The most common treatment is a group of medications called anticoagulants or “blood thinners.” However, there are some patients who, for a variety of medical reasons, cannot take anticoagulants, or in whom the anticoagulants are ineffective.

For these individuals, a vena cava filter, such as the BARD ECLIPSE™ Vena Cava Filter, can be used to reduce the risk of pulmonary embolism.  A vena cava filter is an expandable metal device designed to trap blood clots before they reach the lungs. 

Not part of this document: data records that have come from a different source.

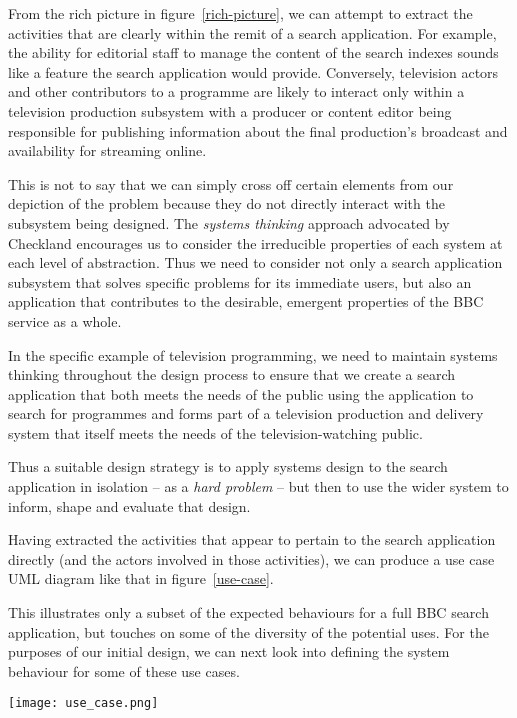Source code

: \documentclass[a4paper]{report}
\begin{document}
From the rich picture in figure~\ref{rich-picture}, we can attempt to
extract the activities that are clearly within the remit of a search
application. For example, the ability for editorial staff to manage
the content of the search indexes sounds like a feature the search
application would provide. Conversely, television actors and other
contributors to a programme are likely to interact only within a television
production subsystem with a producer or content editor being responsible
for publishing information about the final production's broadcast and
availability for streaming online.

This is not to say that we can simply cross off certain elements from
our depiction of the problem because they do not directly interact
with the subsystem being designed. The \emph{systems thinking} approach
advocated by Checkland \cite{checkland1999systems} encourages us to
consider the irreducible properties of each system at each level
of abstraction. Thus we need to consider not only a search application
subsystem that solves specific problems for its immediate users, but
also an application that contributes to the desirable, emergent
properties of the BBC service as a whole.

In the specific example of television programming, we need to maintain
systems thinking throughout the design process to ensure that we
create a search application that both meets the needs of the public
using the application to search for programmes and forms part of
a television production and delivery system that itself meets the
needs of the television-watching public.

Thus a suitable design strategy is to apply systems design to
the search application in isolation -- as a \emph{hard problem} --
but then to use the wider system to inform, shape and evaluate that design.

Having extracted the activities that appear to pertain to the
search application directly (and the actors involved in those activities),
we can produce a use case UML diagram like that in figure~\ref{use-case}.

This illustrates only a subset of the expected behaviours for a full
BBC search application, but touches on some of the diversity of the
potential uses. For the purposes of our initial design, we can next look
into defining the system behaviour for some of these use cases.

\begin{sidewaysfigure}
  \begin{center}
    \texttt{[image: use\_case.png]}
  \end{center}
  \caption{Use case diagram for BBC Search application\label{use-case}}
\end{sidewaysfigure}
\end{document}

As with all implantable devices there are some risks associated with vena cava filters.  You should discuss the possible adverse effects of this procedure and the filter with your physician.  Potential risks include the following:

  • Any procedure where the skin is penetrated carries a risk of infection.
  • The filter could accidentally be implanted in the wrong place, move from its initial implantation site, or poke or tear through the vessel wall.
  • The events above may lead to pain, bleeding, injury to a nearby organ, or make it difficult or impossible to remove the filter (should your doctor wish to remove it).
  • Blood clots could continue to recur and possibly obstruct the filter and vena cava, causing swelling in the legs.
  • The entire filter or pieces of the filter may break loose and travel to the heart or lungs, causing injury or death.  You may need to have additional surgery to retrieve the filter or pieces if they break loose.
  • Even with a filter it is possible to experience a recurrent pulmonary embolism due to clot material passing through the small openings in the filter.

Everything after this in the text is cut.